To ascertain hearing function in the NIH Swiss population, we recorded ABRs of mice that were between 4 and 12 weeks of age. The mean thresholds for the click, 8-, and 16-kHz stimuli were between 17 and 22 dB SPL higher for NIH Swiss than for C3HeB/FeJ control mice (p < 0.01). The threshold shift was greatest at the 32 kHz stimulus, for which we detected a 35-dB SPL difference between NIH Swiss and C3HeB/FeJ mice (p < 0.001; Fig. 1A and Table 1). The most intriguing finding, however, was the wide threshold distributions at all four test stimuli that resulted in standard deviations much higher than those normally observed in inbred mice such as C3HeB/FeJ (p < 0.0001). The wide threshold distributions suggested that different ABR phenotypes were segregating in the parental population. To further investigate the variation in hearing phenotype, mice with the highest and lowest thresholds were selected and used to generate, via repeated brother × sister matings, two inbred lines that were designated AFHL and HFHL, respectively. After ten generations of inbreeding (F10), mice of the HFHL line exhibited ABR thresholds comparable to the control C3HeB/FeJ mice at the click, 8-, and 16-kHz stimuli (p > 0.05). In contrast, thresholds remained elevated by 24 dB SPL (p < 0.001) at the high-frequency (32 kHz) stimulus. Most importantly, smaller threshold variations were observed and standard deviations decreased to values similar to those of C3HeB/FeJ mice. Mice of the AFHL line also exhibited increasingly homogenous hearing thresholds during inbreeding until they consistently exhibited 40- to 50-dB SPL threshold shifts at all test frequencies in the F10 generation (Fig. 1A).

FIG. 1
ABR and EP in AFHL and HFHL lines. A ABR thresholds of 8-week-old mice for click (c) and 8-, 16-, and 32-kHz stimuli. Graphs depict mean ABR thresholds (lines) and threshold distributions (circles) for NIH Swiss outbred mice (parental, n = 30), ...
ABR thresholds of NIH Swiss mice

To evaluate the progression of hearing loss in NIH Swiss mice, additional ABRs were measured at 26 and 52 weeks of age. At 26 weeks of age, mice of the HFHL line showed no significant increase in thresholds compared to 4-week-old mice (p > 0.05).
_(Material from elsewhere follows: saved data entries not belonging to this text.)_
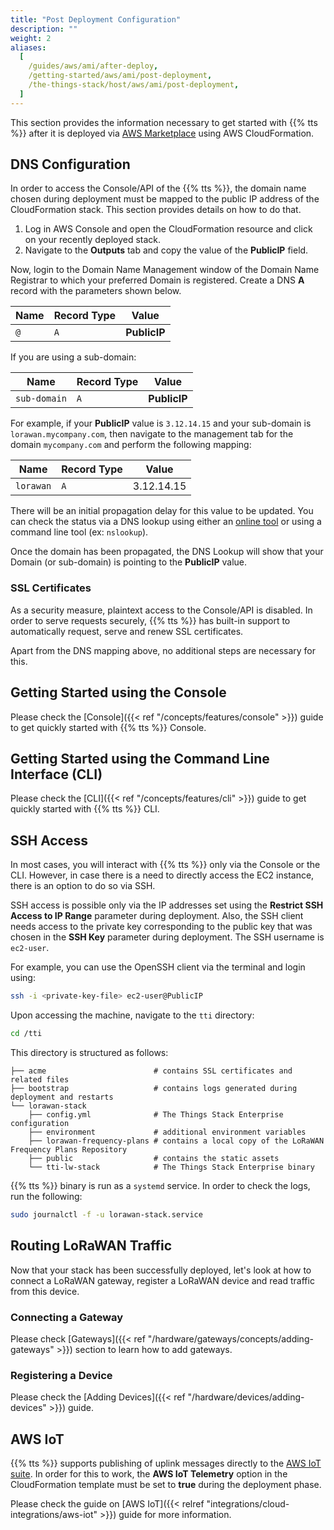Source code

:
 ```yaml
---
title: "Post Deployment Configuration"
description: ""
weight: 2
aliases:
  [
    /guides/aws/ami/after-deploy,
    /getting-started/aws/ami/post-deployment,
    /the-things-stack/host/aws/ami/post-deployment,
  ]
---
```


This section provides the information necessary to get started with {{% tts %}} after it is deployed via [AWS Marketplace](https://aws.amazon.com/marketplace/pp/The-Things-Industries-The-Things-Enterprise-Stack/B081HZKDJ4) using AWS CloudFormation.

<!--more-->

## DNS Configuration

In order to access the Console/API of the {{% tts %}}, the domain name chosen during deployment must be mapped to the public IP address of the CloudFormation stack. This section provides details on how to do that.

1. Log in AWS Console and open the CloudFormation resource and click on your recently deployed stack.
2. Navigate to the **Outputs** tab and copy the value of the **PublicIP** field.

Now, login to the Domain Name Management window of the Domain Name Registrar to which your preferred Domain is registered. Create a DNS **A** record with the parameters shown below.

| **Name** | **Record Type** | **Value**    |
| -------- | --------------- | ------------ |
| `@`      | `A`             | **PublicIP** |

If you are using a sub-domain:

| **Name**     | **Record Type** | **Value**    |
| ------------ | --------------- | ------------ |
| `sub-domain` | `A`             | **PublicIP** |

For example, if your **PublicIP** value is `3.12.14.15` and your sub-domain is `lorawan.mycompany.com`, then navigate to the management tab for the domain `mycompany.com` and perform the following mapping:

| **Name**  | **Record Type** | **Value**  |
| --------- | --------------- | ---------- |
| `lorawan` | `A`             | 3.12.14.15 |

There will be an initial propagation delay for this value to be updated. You can check the status via a DNS lookup using either an [online tool](https://network-tools.webwiz.net/nslookup.htm) or using a command line tool (ex: `nslookup`).

Once the domain has been propagated, the DNS Lookup will show that your Domain (or sub-domain) is pointing to the **PublicIP** value.

### SSL Certificates

As a security measure, plaintext access to the Console/API is disabled. In order to serve requests securely, {{% tts %}} has built-in support to automatically request, serve and renew SSL certificates.

Apart from the DNS mapping above, no additional steps are necessary for this.

## Getting Started using the Console

Please check the [Console]({{< ref "/concepts/features/console" >}}) guide to get quickly started with {{% tts %}} Console.

## Getting Started using the Command Line Interface (CLI)

Please check the [CLI]({{< ref "/concepts/features/cli" >}}) guide to get quickly started with {{% tts %}} CLI.

## SSH Access

In most cases, you will interact with {{% tts %}} only via the Console or the CLI. However, in case there is a need to directly access the EC2 instance, there is an option to do so via SSH.

SSH access is possible only via the IP addresses set using the **Restrict SSH Access to IP Range** parameter during deployment. Also, the SSH client needs access to the private key corresponding to the public key that was chosen in the **SSH Key** parameter during deployment. The SSH username is `ec2-user`.

For example, you can use the OpenSSH client via the terminal and login using:

```bash
ssh -i <private-key-file> ec2-user@PublicIP
```

Upon accessing the machine, navigate to the `tti` directory:

```bash
cd /tti
```

This directory is structured as follows:

```
├── acme                        # contains SSL certificates and related files
├── bootstrap                   # contains logs generated during deployment and restarts
└── lorawan-stack
    ├── config.yml              # The Things Stack Enterprise configuration
    ├── environment             # additional environment variables
    ├── lorawan-frequency-plans # contains a local copy of the LoRaWAN Frequency Plans Repository
    ├── public                  # contains the static assets
    └── tti-lw-stack            # The Things Stack Enterprise binary
```

{{% tts %}} binary is run as a `systemd` service. In order to check the logs, run the following:

```bash
sudo journalctl -f -u lorawan-stack.service
```

## Routing LoRaWAN Traffic

Now that your stack has been successfully deployed, let's look at how to connect a LoRaWAN gateway, register a LoRaWAN device and read traffic from this device.

### Connecting a Gateway

Please check [Gateways]({{< ref "/hardware/gateways/concepts/adding-gateways" >}}) section to learn how to add gateways.

### Registering a Device

Please check the [Adding Devices]({{< ref "/hardware/devices/adding-devices" >}}) guide.

## AWS IoT

{{% tts %}} supports publishing of uplink messages directly to the [AWS IoT suite](https://aws.amazon.com/iot/). In order for this to work, the **AWS IoT Telemetry** option in the CloudFormation template must be set to **true** during the deployment phase.

Please check the guide on [AWS IoT]({{< relref "integrations/cloud-integrations/aws-iot" >}}) guide for more information.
However, at 52 weeks of age, a modest, albeit significant, increase in thresholds at all four stimuli was measured (p < 0.001, Fig. 1B). The greatest threshold shift (34 dB SPL) was observed at the 16-kHz stimulus, for which the threshold exceeded 60 dB SPL after 1 year. Notably, the standard deviations also increased over time. In mice of the AFHL line, thresholds increased at all tested frequencies to a profound hearing loss (thresholds >90 dB SPL) at 26 weeks of age (Fig. 1C and Table 1).
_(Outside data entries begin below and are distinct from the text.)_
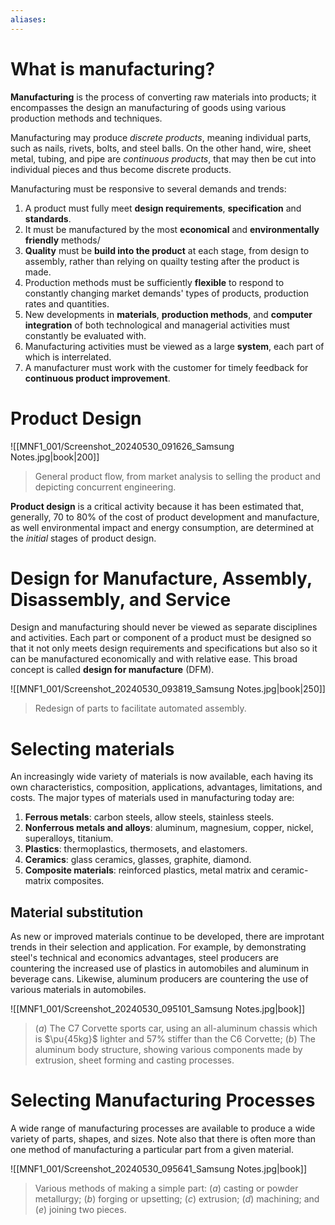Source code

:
 ```yaml
---
aliases:
---
```


# What is manufacturing?
**Manufacturing** is the process of converting raw materials into products; it encompasses the design an manufacturing of goods using various production methods and techniques.

Manufacturing may produce *discrete products*, meaning individual parts, such as nails, rivets, bolts, and steel balls. On the other hand, wire, sheet metal, tubing, and pipe are *continuous products*, that may then be cut into individual pieces and thus become discrete products.

Manufacturing must be responsive to several demands and trends:
1. A product must fully meet **design requirements**, **specification** and **standards**.
2. It must be manufactured by the most **economical** and **environmentally friendly** methods/
3. **Quality** must be **build into the product** at each stage, from design to assembly, rather than relying on quailty testing after the product is made.
4. Production methods must be sufficiently **flexible** to respond to constantly changing market demands' types of products, production rates and quantities.
5. New developments in **materials**, **production methods**, and **computer integration** of both technological and managerial activities must constantly be evaluated with.
6. Manufacturing activities must be viewed as a large **system**, each part of which is interrelated.
7. A manufacturer must work with the customer for timely feedback for **continuous product improvement**.

# Product Design
![[MNF1_001/Screenshot_20240530_091626_Samsung Notes.jpg|book|200]]
>General product flow, from market analysis to selling the product and depicting concurrent engineering.

**Product design** is a critical activity because it has been estimated that, generally, $70$ to $80\%$ of the cost of product development and manufacture, as well environmental impact and energy consumption, are determined at the *initial* stages of product design.

# Design for Manufacture, Assembly, Disassembly, and Service

Design and manufacturing should never be viewed as separate disciplines and activities. Each part or component of a product must be designed so that it not only meets design requirements and specifications but also so it can be manufactured economically and with relative ease. This broad concept is called **design for manufacture** (DFM).

![[MNF1_001/Screenshot_20240530_093819_Samsung Notes.jpg|book|250]]
>Redesign of parts to facilitate automated assembly.

# Selecting materials
An increasingly wide variety of materials is now available, each having its own characteristics, composition, applications, advantages, limitations, and costs. The major types of materials used in manufacturing today are:
1. **Ferrous metals**: carbon steels, allow steels, stainless steels.
2. **Nonferrous metals and alloys**: aluminum, magnesium, copper, nickel, superalloys, titanium.
3. **Plastics**: thermoplastics, thermosets, and elastomers.
4. **Ceramics**: glass ceramics, glasses, graphite, diamond.
5. **Composite materials**: reinforced plastics, metal matrix and ceramic-matrix composites.

## Material substitution
As new or improved materials continue to be developed, there are improtant trends in their selection and application. For example, by demonstrating steel's technical and economics advantages, steel producers are countering the increased use of plastics in automobiles and aluminum in beverage cans. Likewise, aluminum producers are countering the use of various materials in automobiles.

![[MNF1_001/Screenshot_20240530_095101_Samsung Notes.jpg|book]]
>$(a)$ The C7 Corvette sports car, using an all-aluminum chassis which is $\pu{45kg}$ lighter and $57\%$ stiffer than the C6 Corvette; $(b)$ The aluminum body structure, showing various components made by extrusion, sheet forming and casting processes.

# Selecting Manufacturing Processes
A wide range of manufacturing processes are available to produce a wide variety of parts, shapes, and sizes. Note also that there is often more than one method of manufacturing a particular part from a given material.

![[MNF1_001/Screenshot_20240530_095641_Samsung Notes.jpg|book]]
>Various methods of making a simple part: $(a)$ casting or powder metallurgy; $(b)$ forging or upsetting; $(c)$ extrusion; $(d)$ machining; and $(e)$ joining two pieces.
Additional information regarding the hearing phenotype of HFHL mice was obtained by measuring wave I amplitudes and peak latencies of the ABRs of 4-week-old HFHL and C3HeB/FeJ mice. HFHL mice had significantly reduced peak I amplitudes (p < 0.05) at suprathreshold intensities (60 dB SPL) for click, 8-, 16-, and 32-kHz (100 dB SPL) stimuli compared with the C3HeB/FeJ mice (Fig. 1D). Additionally, although peak latencies for waves I and III at the click and 16-kHz stimulus appeared normal for HFHL mice compared with the C3HeB/FeJ mice (Fig. 1E, F), significant delays in response to 100-dB SPL exposures were observed for peaks I, III, and V at the 32-kHz stimulus frequency (p < 0.001; Fig. 1G and Table 2). Wave V at the 8- and 16-kHz frequencies was also significantly delayed (p < 0.05; Table 2).

ABR peak latencies of NIH Swiss mice

The presence of an adequate EP is critical for hair cell function. AFHL and HFHL mice exhibited EPs averaging at 91.9 ± 13.3 and 100.4 ± 11.7 mV, respectively (p > 0.05, t test; Fig. 1H). These values are within the range typically observed at the base of the cochlea in mice with normal hearing.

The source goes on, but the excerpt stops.